Timothy Butler, author of Getting Unstuck: how dead ends become new paths (Harvard Business School Press), explains that the key to turning an impasse on its head is to take it as an opportunity to try something new. "The meaning of an impasse, although it's usually first expressed as a failure or in an internalised notion of inadequacy, is a request for us to change our way of thinking about ourselves and our place in the world."
Butler says that we all carry a map of how we fit in the grand scheme of things - life, work, the world - although this rarely matches reality. An impasse is therefore a time to re-assess this position.

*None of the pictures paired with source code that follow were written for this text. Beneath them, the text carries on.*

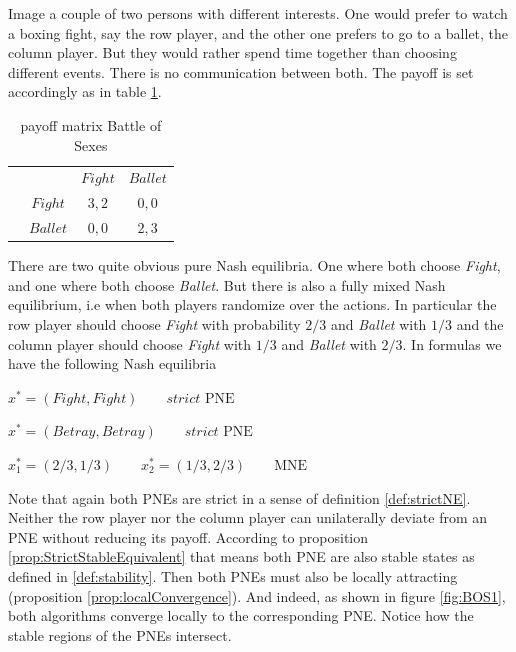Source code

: Image a couple of two persons with different interests. One would prefer to watch a boxing fight, say the row player, and the other one prefers to go to a ballet, the column player. But they would rather spend time together than choosing different events. There is no communication between both. The payoff is set accordingly as in table \ref{tab:payoffBattleOfSexes}.

\begin{table}[H]\centering
\setlength{\extrarowheight}{2pt}
\begin{tabular}{cc|c|c|}
  & \multicolumn{1}{c}{} & \multicolumn{1}{c}{$Fight$}  & \multicolumn{1}{c}{$Ballet$} \\\cline{3-4}
  & $Fight$ & $3,2$ & $0,0$ \\\cline{3-4}
  & $Ballet$ & $0,0$ & $2,3$ \\\cline{3-4}
\end{tabular}\caption{\label{tab:payoffBattleOfSexes}payoff matrix Battle of Sexes}
\end{table}

There are two quite obvious pure Nash equilibria. One where both choose \textit{Fight}, and one where both choose \textit{Ballet}. But there is also a fully mixed Nash equilibrium, i.e when both players randomize over the actions. In particular the row player should choose \textit{Fight} with probability $2/3$ and \textit{Ballet} with $1/3$ and the column player should choose \textit{Fight} with $1/3$ and \textit{Ballet} with $2/3$. In formulas we have the following Nash equilibria

\begin{description}\centering
    \item $x^{*} = (Fight,Fight) \qquad \textit{strict }\text{PNE}$
    \item $x^{*} = (Betray,Betray) \qquad \textit{strict }\text{PNE}$
    \item $x_{1}^* = (2/3,1/3) \qquad x_{2}^* = (1/3,2/3) \qquad \text{MNE}$
\end{description}

Note that again both PNEs are strict in a sense of definition \ref{def:strictNE}. Neither the row player nor the column player can unilaterally deviate from an PNE without reducing its payoff. According to proposition \ref{prop:StrictStableEquivalent} that means both PNE are also stable states as defined in \ref{def:stability}. Then both PNEs must also be locally attracting (proposition \ref{prop:localConvergence}). And indeed, as shown in figure \ref{fig:BOS1}, both algorithms converge locally to the corresponding PNE. Notice how the stable regions of the PNEs intersect.

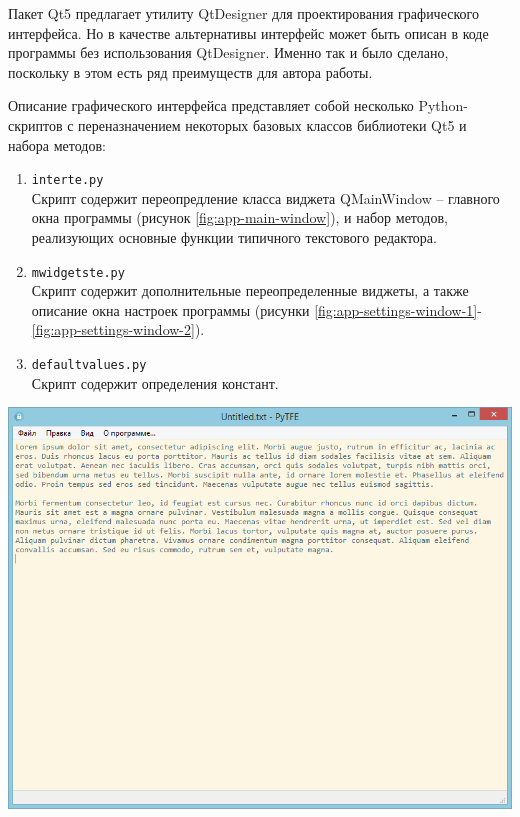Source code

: Пакет Qt5 предлагает утилиту QtDesigner для проектирования
графического интерфейса. Но в качестве альтернативы интерфейс может быть
описан в коде программы без использования QtDesigner. Именно так и было
сделано, поскольку в этом есть ряд преимуществ для автора работы.

Описание графического интерфейса представляет собой несколько Python-скриптов
с переназначением некоторых базовых классов библиотеки Qt5 и набора методов:
\begin{enumerate}
    \item \texttt{interte.py}\\
    Скрипт содержит переопредление класса виджета QMainWindow --
    главного окна программы (рисунок \ref{fig:app-main-window}),
    и набор методов, реализующих основные функции типичного текстового редактора.
    \item \texttt{mwidgetste.py}\\
    Скрипт содержит дополнительные переопределенные виджеты, а также
    описание окна настроек программы
    (рисунки \ref{fig:app-settings-window-1}-\ref{fig:app-settings-window-2}).
    \item \texttt{defaultvalues.py}\\
    Скрипт содержит определения констант.
\end{enumerate}

\noindent
\begin{minipage}{\linewidth}
  \vspace{3.5mm}
  \centering
  \includegraphics[scale=0.6]{./pics/te/app-main-window.png}
  \label{fig:app-main-window}
  \vspace{3.5mm}
\end{minipage}

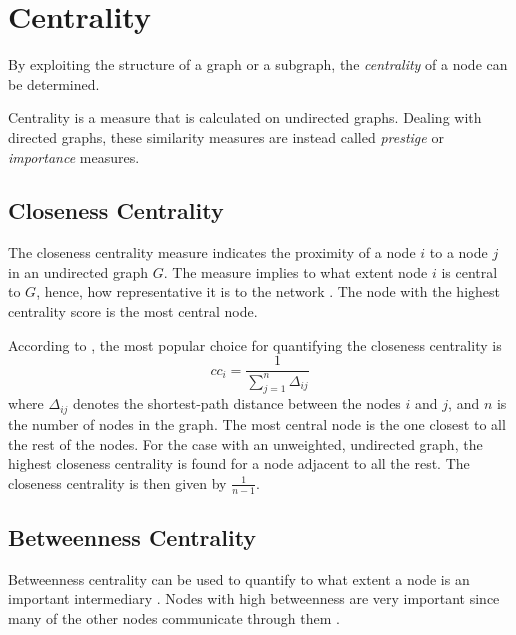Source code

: \section{Centrality}
By exploiting the structure of a graph or a subgraph, the \textit{centrality} of a node can be determined. 

Centrality is a measure that is calculated on undirected graphs. Dealing with directed graphs, these similarity measures are instead called \textit{prestige} or \textit{importance} measures. \cite{fouss2016algorithms}


\subsection{Closeness Centrality}
The closeness centrality measure indicates the proximity of a node $i$ to a node $j$ in an undirected graph $G$. The measure implies to what extent node $i$ is central to $G$, hence, how representative it is to the network \citep{fouss2016algorithms}. The node with the highest centrality score is the most central node.

According to \citet{fouss2016algorithms}, the most popular choice for quantifying the closeness centrality is
\begin{equation}
    cc_i=\frac{1}{\sum_{j=1}^{n} \Delta_{ij}}
\end{equation}
where $\Delta_{ij}$ denotes the shortest-path distance between the nodes $i$ and $j$, and $n$ is the number of nodes in the graph. The most central node is the one closest to all the rest of the nodes. For the case with an unweighted, undirected graph, the highest closeness centrality is found for a node adjacent to all the rest. The closeness centrality is then given by $\frac{1}{n-1}$.

\subsection{Betweenness Centrality}
Betweenness centrality can be used to quantify to what extent a node is an important intermediary \citep{fouss2016algorithms}. Nodes with high betweenness are very important since many of the other nodes communicate through them \citep{Kajdanowicz2013}. 

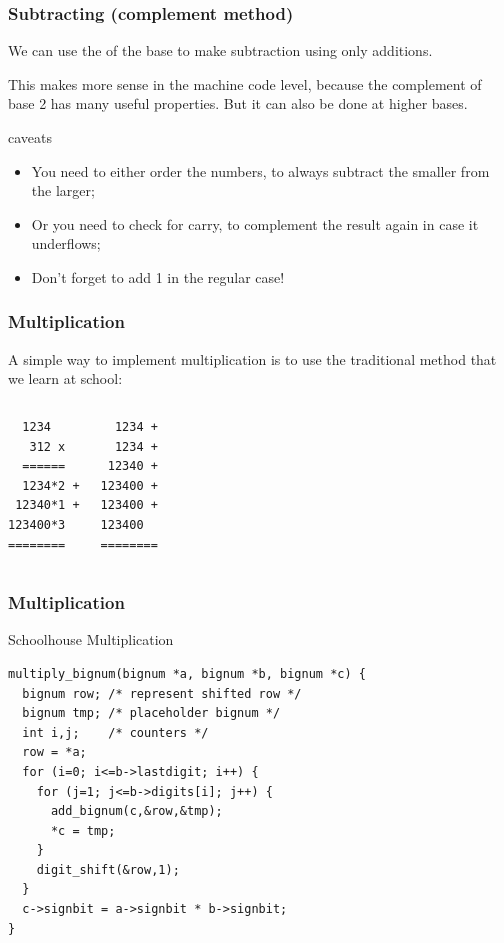 \documentclass{beamer}
\begin{document}
\begin{frame}
  \frametitle{Subtracting (complement method)} 

  We can use the  of the base to make
  subtraction using only additions.

  This makes more sense in the machine code level, because the
  complement of base 2 has many useful properties. But it can also be
  done at higher bases.
  
  \bigskip

  \begin{block}{caveats}
    \begin{itemize}
    \item You need to either order the numbers, to always subtract the
      smaller from the larger;
    \item Or you need to check for carry, to complement the result
      again in case it underflows;
    \item Don't forget to add 1 in the regular case!
    \end{itemize}
  \end{block}
\end{frame}


\begin{frame}
  \frametitle{Multiplication} 

  \begin{block}{}
  A simple way to implement multiplication is to use the traditional
  method that we learn at school:
  \end{block}
  
\begin{columns}[c]
\begin{verbatim}
  1234
   312 x
  ======
  1234*2 +
 12340*1 +
123400*3
========
\end{verbatim}
\begin{verbatim}
  1234 +
  1234 +
 12340 +
123400 +
123400 +
123400
========
\end{verbatim}
\end{columns}
\end{frame}

\begin{frame}
  \frametitle{Multiplication}
  \begin{block}{Schoolhouse Multiplication}
{\smaller
\begin{verbatim}
multiply_bignum(bignum *a, bignum *b, bignum *c) {
  bignum row; /* represent shifted row */
  bignum tmp; /* placeholder bignum */
  int i,j;    /* counters */
  row = *a;
  for (i=0; i<=b->lastdigit; i++) {
    for (j=1; j<=b->digits[i]; j++) {
      add_bignum(c,&row,&tmp);
      *c = tmp;
    }
    digit_shift(&row,1);
  }
  c->signbit = a->signbit * b->signbit;
}
\end{verbatim}}
  \end{block}
\end{frame}
\end{document}
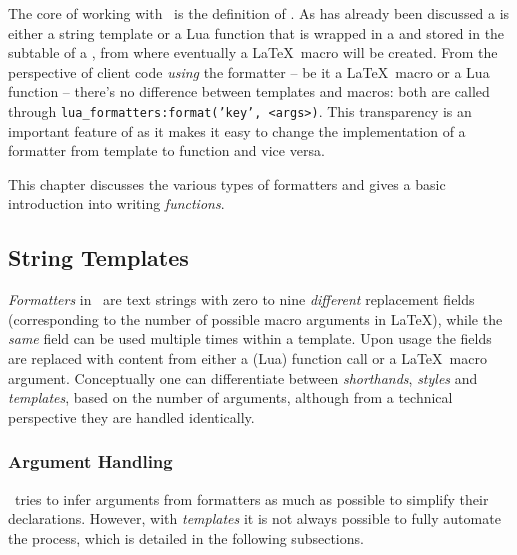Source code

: \documentclass[12pt]{scrartcl}
\begin{document}
The core of working with \luaformatters\ is the definition of
.  As has already been discussed a 
is either a string template or a Lua function that is wrapped in a
 and stored in the  subtable of a
, from where eventually a \LaTeX\ macro will be created.
From the perspective of client code \emph{using} the formatter -- be it a
\LaTeX\ macro or a Lua function -- there's no difference between templates and
macros: both are called through \texttt{lua_formatters:format('key',
<args>)}.  This transparency is an important feature of \luaformatters
as it makes it easy to change the implementation of a formatter from template to
function and vice versa.

This chapter discusses the various types of formatters and gives a basic introduction into writing  \emph{functions}.


\subsection{String Templates}
\label{sec:usage:string-templates}

\emph{Formatters} in \luaformatters\ are text strings with zero to nine
\emph{different} replacement fields (corresponding to the number of possible
macro arguments in \LaTeX), while the \emph{same} field can be used multiple
times within a template.  Upon usage the fields are replaced with content from
either a (Lua) function call or a \LaTeX\ macro argument.  Conceptually one can
differentiate between \emph{shorthands}, \emph{styles} and \emph{templates},
based on the number of arguments, although from a technical perspective they are
handled identically.


\subsubsection{Argument Handling}
\label{sec:templates-argument-handling}

\luaformatters\ tries to infer arguments from formatters as much as
possible to simplify their declarations.  However, with \emph{templates} it is
not always possible to fully automate the process, which is detailed in the
following subsections.
\end{document}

People get into impasses for many reasons, sudden or gradual change, personal or work-related. Butler says that businesspeople seem to be particularly thick-skinned to impasses because they come across dead ends so regularly. "[Their] response is to just muscle through. Keep on pushing and throw more resources at it," he notes. "But often what a clear impasse signifies is that you need to stop and realise that your model doesn't capture the reality of your business."
This sense of crisis is generally the first stage of overcoming the impasse. Butler says a sense of mounting panic often follows, with all the self-doubts and questions that go with it. When people finally realise that their model isn't working, they are entering the next stage. They then start to listen to suggestions, seek different perspectives and finally take action.
Butler says that the hardest thing with an impasse is that you don't know what the next stage is. "The whole basis of an impasse is that you thought you knew what was going to happen next, but you didn't. It's pretty scary, but also pretty exciting."